• _TASK BRIEF_
From the listing below, extract each entry exactly as written, minus the images.

DATA EXTRACTS section start

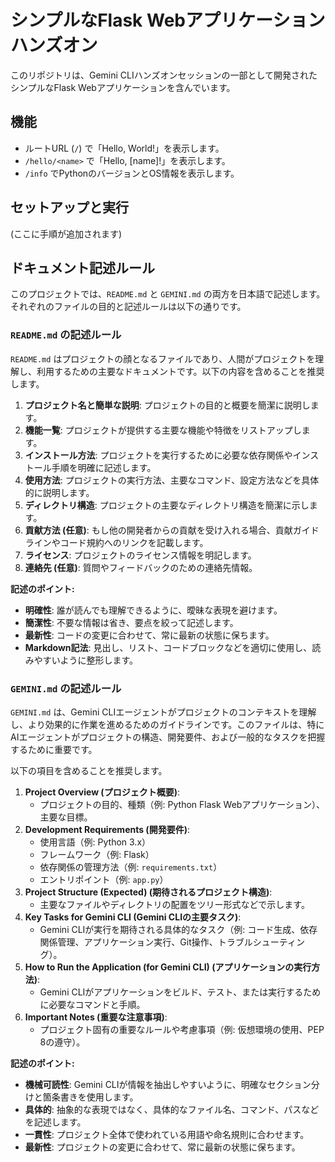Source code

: # シンプルなFlask Webアプリケーションハンズオン

このリポジトリは、Gemini CLIハンズオンセッションの一部として開発されたシンプルなFlask Webアプリケーションを含んでいます。

## 機能

- ルートURL (`/`) で「Hello, World!」を表示します。
- `/hello/<name>` で「Hello, [name]!」を表示します。
- `/info` でPythonのバージョンとOS情報を表示します。

## セットアップと実行

(ここに手順が追加されます)

## ドキュメント記述ルール

このプロジェクトでは、`README.md` と `GEMINI.md` の両方を日本語で記述します。それぞれのファイルの目的と記述ルールは以下の通りです。

### `README.md` の記述ルール

`README.md` はプロジェクトの顔となるファイルであり、人間がプロジェクトを理解し、利用するための主要なドキュメントです。以下の内容を含めることを推奨します。

1.  **プロジェクト名と簡単な説明**: プロジェクトの目的と概要を簡潔に説明します。
2.  **機能一覧**: プロジェクトが提供する主要な機能や特徴をリストアップします。
3.  **インストール方法**: プロジェクトを実行するために必要な依存関係やインストール手順を明確に記述します。
4.  **使用方法**: プロジェクトの実行方法、主要なコマンド、設定方法などを具体的に説明します。
5.  **ディレクトリ構造**: プロジェクトの主要なディレクトリ構造を簡潔に示します。
6.  **貢献方法 (任意)**: もし他の開発者からの貢献を受け入れる場合、貢献ガイドラインやコード規約へのリンクを記載します。
7.  **ライセンス**: プロジェクトのライセンス情報を明記します。
8.  **連絡先 (任意)**: 質問やフィードバックのための連絡先情報。

**記述のポイント:**
*   **明確性**: 誰が読んでも理解できるように、曖昧な表現を避けます。
*   **簡潔性**: 不要な情報は省き、要点を絞って記述します。
*   **最新性**: コードの変更に合わせて、常に最新の状態に保ちます。
*   **Markdown記法**: 見出し、リスト、コードブロックなどを適切に使用し、読みやすいように整形します。

### `GEMINI.md` の記述ルール

`GEMINI.md` は、Gemini CLIエージェントがプロジェクトのコンテキストを理解し、より効果的に作業を進めるためのガイドラインです。このファイルは、特にAIエージェントがプロジェクトの構造、開発要件、および一般的なタスクを把握するために重要です。

以下の項目を含めることを推奨します。

1.  **Project Overview (プロジェクト概要)**:
    *   プロジェクトの目的、種類（例: Python Flask Webアプリケーション）、主要な目標。
2.  **Development Requirements (開発要件)**:
    *   使用言語（例: Python 3.x）
    *   フレームワーク（例: Flask）
    *   依存関係の管理方法（例: `requirements.txt`）
    *   エントリポイント（例: `app.py`）
3.  **Project Structure (Expected) (期待されるプロジェクト構造)**:
    *   主要なファイルやディレクトリの配置をツリー形式などで示します。
4.  **Key Tasks for Gemini CLI (Gemini CLIの主要タスク)**:
    *   Gemini CLIが実行を期待される具体的なタスク（例: コード生成、依存関係管理、アプリケーション実行、Git操作、トラブルシューティング）。
5.  **How to Run the Application (for Gemini CLI) (アプリケーションの実行方法)**:
    *   Gemini CLIがアプリケーションをビルド、テスト、または実行するために必要なコマンドと手順。
6.  **Important Notes (重要な注意事項)**:
    *   プロジェクト固有の重要なルールや考慮事項（例: 仮想環境の使用、PEP 8の遵守）。

**記述のポイント:**
*   **機械可読性**: Gemini CLIが情報を抽出しやすいように、明確なセクション分けと箇条書きを使用します。
*   **具体的**: 抽象的な表現ではなく、具体的なファイル名、コマンド、パスなどを記述します。
*   **一貫性**: プロジェクト全体で使われている用語や命名規則に合わせます。
*   **最新性**: プロジェクトの変更に合わせて、常に最新の状態に保ちます。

DATA EXTRACTS section end

• _RESULT OF THE EXERCISE_
Source code

: # シンプルなFlask Webアプリケーションハンズオン

このリポジトリは、Gemini CLIハンズオンセッションの一部として開発されたシンプルなFlask Webアプリケーションを含んでいます。

## 機能

- ルートURL (`/`) で「Hello, World!」を表示します。
- `/hello/<name>` で「Hello, [name]!」を表示します。
- `/info` でPythonのバージョンとOS情報を表示します。

## セットアップと実行

(ここに手順が追加されます)

## ドキュメント記述ルール

このプロジェクトでは、`README.md` と `GEMINI.md` の両方を日本語で記述します。それぞれのファイルの目的と記述ルールは以下の通りです。

### `README.md` の記述ルール

`README.md` はプロジェクトの顔となるファイルであり、人間がプロジェクトを理解し、利用するための主要なドキュメントです。以下の内容を含めることを推奨します。

1.  **プロジェクト名と簡単な説明**: プロジェクトの目的と概要を簡潔に説明します。
2.  **機能一覧**: プロジェクトが提供する主要な機能や特徴をリストアップします。
3.  **インストール方法**: プロジェクトを実行するために必要な依存関係やインストール手順を明確に記述します。
4.  **使用方法**: プロジェクトの実行方法、主要なコマンド、設定方法などを具体的に説明します。
5.  **ディレクトリ構造**: プロジェクトの主要なディレクトリ構造を簡潔に示します。
6.  **貢献方法 (任意)**: もし他の開発者からの貢献を受け入れる場合、貢献ガイドラインやコード規約へのリンクを記載します。
7.  **ライセンス**: プロジェクトのライセンス情報を明記します。
8.  **連絡先 (任意)**: 質問やフィードバックのための連絡先情報。

**記述のポイント:**
*   **明確性**: 誰が読んでも理解できるように、曖昧な表現を避けます。
*   **簡潔性**: 不要な情報は省き、要点を絞って記述します。
*   **最新性**: コードの変更に合わせて、常に最新の状態に保ちます。
*   **Markdown記法**: 見出し、リスト、コードブロックなどを適切に使用し、読みやすいように整形します。

### `GEMINI.md` の記述ルール

`GEMINI.md` は、Gemini CLIエージェントがプロジェクトのコンテキストを理解し、より効果的に作業を進めるためのガイドラインです。このファイルは、特にAIエージェントがプロジェクトの構造、開発要件、および一般的なタスクを把握するために重要です。

以下の項目を含めることを推奨します。

1.  **Project Overview (プロジェクト概要)**:
    *   プロジェクトの目的、種類（例: Python Flask Webアプリケーション）、主要な目標。
2.  **Development Requirements (開発要件)**:
    *   使用言語（例: Python 3.x）
    *   フレームワーク（例: Flask）
    *   依存関係の管理方法（例: `requirements.txt`）
    *   エントリポイント（例: `app.py`）
3.  **Project Structure (Expected) (期待されるプロジェクト構造)**:
    *   主要なファイルやディレクトリの配置をツリー形式などで示します。
4.  **Key Tasks for Gemini CLI (Gemini CLIの主要タスク)**:
    *   Gemini CLIが実行を期待される具体的なタスク（例: コード生成、依存関係管理、アプリケーション実行、Git操作、トラブルシューティング）。
5.  **How to Run the Application (for Gemini CLI) (アプリケーションの実行方法)**:
    *   Gemini CLIがアプリケーションをビルド、テスト、または実行するために必要なコマンドと手順。
6.  **Important Notes (重要な注意事項)**:
    *   プロジェクト固有の重要なルールや考慮事項（例: 仮想環境の使用、PEP 8の遵守）。

**記述のポイント:**
*   **機械可読性**: Gemini CLIが情報を抽出しやすいように、明確なセクション分けと箇条書きを使用します。
*   **具体的**: 抽象的な表現ではなく、具体的なファイル名、コマンド、パスなどを記述します。
*   **一貫性**: プロジェクト全体で使われている用語や命名規則に合わせます。
*   **最新性**: プロジェクトの変更に合わせて、常に最新の状態に保ちます。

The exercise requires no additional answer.